Laut eines im Finanzjargon verfassten Weltbank-Bulletins "wird der HIPC-Schuldenerlass seitens aller entsprechenden Gläubiger Nicaraguas insgesamt und über längere Zeit etwa 4,5 Milliarden US-Dollar betragen … Der Internationale Entwicklungsverband (IDA) der Weltbank beteiligt sich daran mit 382,6 Millionen US-Dollar, und zwar in Form einer 90%igen Reduzierung des in den Jahren 2001 bis 2023 fällig werdenden Schuldendienstes auf IDA-Kredite.

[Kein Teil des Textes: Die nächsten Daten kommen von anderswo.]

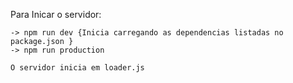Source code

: Para Inicar o servidor:

    -> npm run dev {Inicia carregando as dependencias listadas no package.json }
    -> npm run production

    O servidor inicia em loader.js

    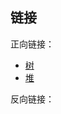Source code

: ## 链接

正向链接：

- [树](/post/computer-science/data-structure/树)
- [堆](/post/computer-science/data-structure/堆)

反向链接：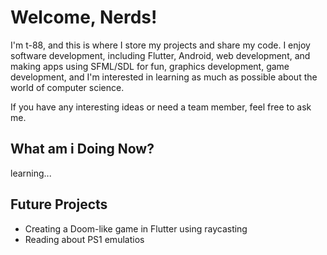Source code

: # Welcome, Nerds!

I'm t-88, and this is where I store my projects and share my code. I enjoy software development, including Flutter, Android, web development, and making apps using SFML/SDL for fun, graphics development, game development, and I'm interested in learning as much as possible about the world of computer science.

If you have any interesting ideas or need a team member, feel free to ask me.

## What am i Doing Now?
learning...  
        
## Future Projects
- Creating a Doom-like game in Flutter using raycasting
- Reading about PS1 emulatios
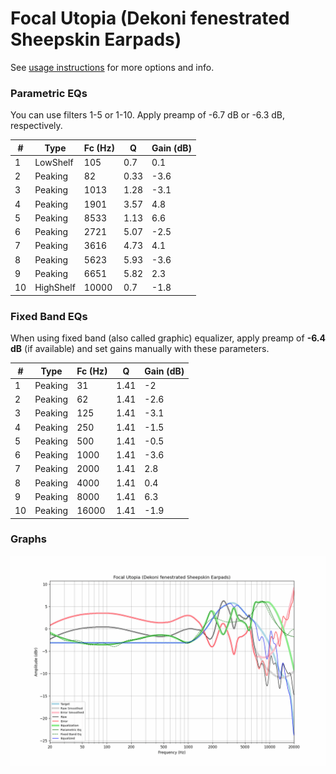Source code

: # Focal Utopia (Dekoni fenestrated Sheepskin Earpads)
See [usage instructions](https://github.com/jaakkopasanen/AutoEq#usage) for more options and info.

### Parametric EQs
You can use filters 1-5 or 1-10. Apply preamp of -6.7 dB or -6.3 dB, respectively.

|   # | Type      |   Fc (Hz) |    Q |   Gain (dB) |
|-----|-----------|-----------|------|-------------|
|   1 | LowShelf  |       105 | 0.7  |         0.1 |
|   2 | Peaking   |        82 | 0.33 |        -3.6 |
|   3 | Peaking   |      1013 | 1.28 |        -3.1 |
|   4 | Peaking   |      1901 | 3.57 |         4.8 |
|   5 | Peaking   |      8533 | 1.13 |         6.6 |
|   6 | Peaking   |      2721 | 5.07 |        -2.5 |
|   7 | Peaking   |      3616 | 4.73 |         4.1 |
|   8 | Peaking   |      5623 | 5.93 |        -3.6 |
|   9 | Peaking   |      6651 | 5.82 |         2.3 |
|  10 | HighShelf |     10000 | 0.7  |        -1.8 |

### Fixed Band EQs
When using fixed band (also called graphic) equalizer, apply preamp of **-6.4 dB** (if available) and set gains manually with these parameters.

|   # | Type    |   Fc (Hz) |    Q |   Gain (dB) |
|-----|---------|-----------|------|-------------|
|   1 | Peaking |        31 | 1.41 |        -2   |
|   2 | Peaking |        62 | 1.41 |        -2.6 |
|   3 | Peaking |       125 | 1.41 |        -3.1 |
|   4 | Peaking |       250 | 1.41 |        -1.5 |
|   5 | Peaking |       500 | 1.41 |        -0.5 |
|   6 | Peaking |      1000 | 1.41 |        -3.6 |
|   7 | Peaking |      2000 | 1.41 |         2.8 |
|   8 | Peaking |      4000 | 1.41 |         0.4 |
|   9 | Peaking |      8000 | 1.41 |         6.3 |
|  10 | Peaking |     16000 | 1.41 |        -1.9 |

### Graphs
![](./Focal%20Utopia%20(Dekoni%20fenestrated%20Sheepskin%20Earpads).png)
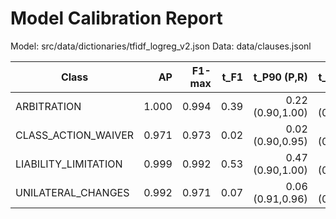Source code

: # Model Calibration Report

Model: src/data/dictionaries/tfidf_logreg_v2.json
Data: data/clauses.jsonl

| Class | AP | F1-max | t_F1 | t_P90 (P,R) | t_P80 (P,R) | Suggested |
|---|---:|---:|---:|---:|---:|---:|
| ARBITRATION | 1.000 | 0.994 | 0.39 | 0.22 (0.90,1.00) | 0.14 (0.80,1.00) | 0.22 |
| CLASS_ACTION_WAIVER | 0.971 | 0.973 | 0.02 | 0.02 (0.90,0.95) | 0.02 (0.82,0.95) | 0.02 |
| LIABILITY_LIMITATION | 0.999 | 0.992 | 0.53 | 0.47 (0.90,1.00) | 0.43 (0.80,1.00) | 0.47 |
| UNILATERAL_CHANGES | 0.992 | 0.971 | 0.07 | 0.06 (0.91,0.96) | 0.05 (0.81,1.00) | 0.06 |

Der IWF wird einen Schuldenerlass von etwa 106,5 Millionen US-Dollar gewähren … auf Zahlungen, die in den Jahren 2002 bis 2009 fällig werden. Die übrigen bilateralen und multilateralen Gläubiger werden vermutlich ebenfalls ihren Anteil zu dem von der überarbeiteten HIPC-Initiative geforderten Schuldenerlass beitragen. In Anerkennung der befriedigenden Fortschritte, die die Regierung erzielt hat im Hinblick auf die makroökonomischen und strukturellen Maßnahmen, die sie im Rahmen der Forderungen der HIPC-Initiative ergriff, sollen Nicaraguas Außenschulden um etwa 73% verringert werden." Es bleibt unklar, wie diese Zahl mit den von Präsident Bolanos genannten 84% zusammenzubringen ist.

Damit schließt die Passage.